→ ABOUT THIS EXERCISE: Two lines below mark the span: the one containing "- ✅ Duration extraction correct" and the one containing "- Comprehensive error handling". Set down both, plus every line between, exactly as they stand, and nothing else.

→ SUPPLIED MATERIAL:
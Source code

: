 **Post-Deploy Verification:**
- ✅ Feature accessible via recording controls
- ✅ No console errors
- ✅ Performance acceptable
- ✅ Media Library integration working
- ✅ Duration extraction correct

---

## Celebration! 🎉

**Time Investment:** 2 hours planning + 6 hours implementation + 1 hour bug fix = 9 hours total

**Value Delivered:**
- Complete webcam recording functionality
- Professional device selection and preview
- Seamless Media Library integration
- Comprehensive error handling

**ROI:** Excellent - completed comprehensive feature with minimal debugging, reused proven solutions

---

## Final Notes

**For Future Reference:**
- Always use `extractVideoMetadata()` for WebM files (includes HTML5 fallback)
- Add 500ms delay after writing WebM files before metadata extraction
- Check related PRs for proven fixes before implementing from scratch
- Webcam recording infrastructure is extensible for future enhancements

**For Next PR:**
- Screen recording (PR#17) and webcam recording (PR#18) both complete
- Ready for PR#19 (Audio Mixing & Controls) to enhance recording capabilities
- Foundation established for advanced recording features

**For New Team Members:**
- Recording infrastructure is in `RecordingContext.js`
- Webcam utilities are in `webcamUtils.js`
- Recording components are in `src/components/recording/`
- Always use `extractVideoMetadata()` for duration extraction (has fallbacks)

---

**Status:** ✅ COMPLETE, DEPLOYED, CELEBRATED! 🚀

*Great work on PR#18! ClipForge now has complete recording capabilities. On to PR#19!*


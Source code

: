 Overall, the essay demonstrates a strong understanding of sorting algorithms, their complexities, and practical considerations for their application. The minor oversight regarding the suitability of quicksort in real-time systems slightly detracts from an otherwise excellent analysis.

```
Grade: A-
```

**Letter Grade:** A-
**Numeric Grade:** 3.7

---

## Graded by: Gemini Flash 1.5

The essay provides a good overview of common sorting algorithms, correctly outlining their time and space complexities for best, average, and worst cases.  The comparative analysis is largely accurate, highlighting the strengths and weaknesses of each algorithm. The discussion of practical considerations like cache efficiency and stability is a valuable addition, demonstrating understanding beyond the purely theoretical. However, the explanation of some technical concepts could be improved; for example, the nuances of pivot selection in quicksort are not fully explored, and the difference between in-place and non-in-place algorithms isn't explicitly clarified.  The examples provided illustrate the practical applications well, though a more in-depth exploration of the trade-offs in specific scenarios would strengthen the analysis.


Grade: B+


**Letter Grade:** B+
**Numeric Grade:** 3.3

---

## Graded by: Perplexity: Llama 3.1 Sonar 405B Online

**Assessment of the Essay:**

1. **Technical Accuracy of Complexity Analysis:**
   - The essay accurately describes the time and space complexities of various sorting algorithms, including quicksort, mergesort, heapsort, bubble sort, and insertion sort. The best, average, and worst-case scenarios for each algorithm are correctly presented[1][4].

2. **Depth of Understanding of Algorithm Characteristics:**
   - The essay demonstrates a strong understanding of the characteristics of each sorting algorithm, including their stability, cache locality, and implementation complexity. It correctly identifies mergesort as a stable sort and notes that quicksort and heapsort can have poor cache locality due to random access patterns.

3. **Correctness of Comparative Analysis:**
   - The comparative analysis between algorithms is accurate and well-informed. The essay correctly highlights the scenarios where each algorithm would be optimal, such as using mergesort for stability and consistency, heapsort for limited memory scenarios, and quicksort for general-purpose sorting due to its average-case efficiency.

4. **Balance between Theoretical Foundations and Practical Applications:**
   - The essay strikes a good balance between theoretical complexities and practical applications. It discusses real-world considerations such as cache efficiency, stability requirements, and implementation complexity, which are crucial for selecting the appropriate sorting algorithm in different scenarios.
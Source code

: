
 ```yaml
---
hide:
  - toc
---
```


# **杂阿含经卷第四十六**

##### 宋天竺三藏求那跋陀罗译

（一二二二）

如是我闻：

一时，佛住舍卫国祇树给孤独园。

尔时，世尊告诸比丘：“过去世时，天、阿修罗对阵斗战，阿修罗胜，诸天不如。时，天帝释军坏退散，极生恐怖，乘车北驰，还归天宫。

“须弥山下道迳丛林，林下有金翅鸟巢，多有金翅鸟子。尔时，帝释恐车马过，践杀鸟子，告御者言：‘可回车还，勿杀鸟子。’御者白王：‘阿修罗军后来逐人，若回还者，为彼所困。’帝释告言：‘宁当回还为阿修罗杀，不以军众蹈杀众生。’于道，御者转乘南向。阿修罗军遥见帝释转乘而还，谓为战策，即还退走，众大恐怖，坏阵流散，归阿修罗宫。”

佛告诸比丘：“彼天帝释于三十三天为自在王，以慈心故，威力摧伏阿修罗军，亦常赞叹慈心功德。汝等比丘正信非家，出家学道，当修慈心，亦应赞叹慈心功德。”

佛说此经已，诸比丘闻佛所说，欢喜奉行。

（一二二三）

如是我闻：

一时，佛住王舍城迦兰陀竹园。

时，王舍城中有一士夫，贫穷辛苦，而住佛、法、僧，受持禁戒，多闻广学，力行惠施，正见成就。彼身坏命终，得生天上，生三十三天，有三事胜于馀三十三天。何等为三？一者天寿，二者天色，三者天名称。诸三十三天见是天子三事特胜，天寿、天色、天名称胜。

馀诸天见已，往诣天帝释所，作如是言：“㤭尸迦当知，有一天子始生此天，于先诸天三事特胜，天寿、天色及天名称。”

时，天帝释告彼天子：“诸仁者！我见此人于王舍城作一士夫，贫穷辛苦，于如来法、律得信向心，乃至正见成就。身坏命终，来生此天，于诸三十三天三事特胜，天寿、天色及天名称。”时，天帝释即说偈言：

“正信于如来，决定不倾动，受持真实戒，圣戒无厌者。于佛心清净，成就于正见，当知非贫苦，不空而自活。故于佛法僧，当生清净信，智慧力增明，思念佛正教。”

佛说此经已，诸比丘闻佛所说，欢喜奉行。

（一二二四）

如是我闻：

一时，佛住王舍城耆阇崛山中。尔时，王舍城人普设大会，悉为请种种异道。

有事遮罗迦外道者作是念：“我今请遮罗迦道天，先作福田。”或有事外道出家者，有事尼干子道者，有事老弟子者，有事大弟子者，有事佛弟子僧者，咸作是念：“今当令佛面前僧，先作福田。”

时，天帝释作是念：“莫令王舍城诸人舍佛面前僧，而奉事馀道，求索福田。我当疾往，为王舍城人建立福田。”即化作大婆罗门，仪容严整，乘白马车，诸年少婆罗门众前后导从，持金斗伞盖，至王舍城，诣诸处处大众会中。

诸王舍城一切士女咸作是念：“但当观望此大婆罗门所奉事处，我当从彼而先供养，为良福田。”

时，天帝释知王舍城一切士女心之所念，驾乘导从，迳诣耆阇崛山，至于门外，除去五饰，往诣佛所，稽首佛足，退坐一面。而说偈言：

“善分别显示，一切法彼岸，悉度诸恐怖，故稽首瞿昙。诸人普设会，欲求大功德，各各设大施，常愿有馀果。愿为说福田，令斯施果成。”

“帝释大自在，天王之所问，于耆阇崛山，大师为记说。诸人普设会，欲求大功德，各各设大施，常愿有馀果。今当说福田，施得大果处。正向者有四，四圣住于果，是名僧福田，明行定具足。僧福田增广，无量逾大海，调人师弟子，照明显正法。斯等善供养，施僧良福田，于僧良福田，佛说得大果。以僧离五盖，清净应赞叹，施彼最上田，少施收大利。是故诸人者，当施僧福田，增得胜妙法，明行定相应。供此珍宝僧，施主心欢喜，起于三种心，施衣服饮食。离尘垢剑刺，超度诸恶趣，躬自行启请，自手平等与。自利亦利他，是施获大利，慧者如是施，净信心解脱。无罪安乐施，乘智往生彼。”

→ TASK RESULT:
- ✅ Duration extraction correct

---

## Celebration! 🎉

**Time Investment:** 2 hours planning + 6 hours implementation + 1 hour bug fix = 9 hours total

**Value Delivered:**
- Complete webcam recording functionality
- Professional device selection and preview
- Seamless Media Library integration
- Comprehensive error handling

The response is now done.